- **ACTION ITEM**
Where does the word "subsection" show up in the records? Copy every line that has it.

- **GIVEN ENTRIES**
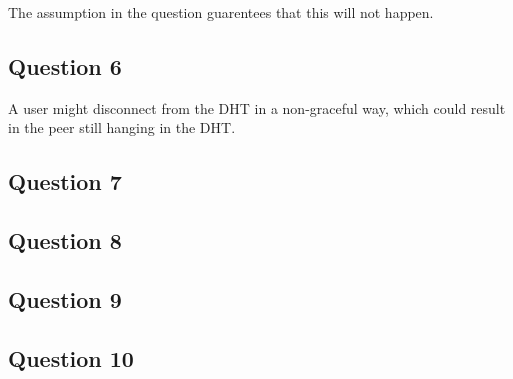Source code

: The assumption in the question guarentees that this will not happen.

\subsection{Question 6}
A user might disconnect from the DHT in a non-graceful way, which
could result in the peer still hanging in the DHT.

\subsection{Question 7}

\subsection{Question 8}

\subsection{Question 9}

\subsection{Question 10}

- **OUTPUT FOR THIS EXERCISE**
\subsection{Question 6}
\subsection{Question 7}
\subsection{Question 8}
\subsection{Question 9}
\subsection{Question 10}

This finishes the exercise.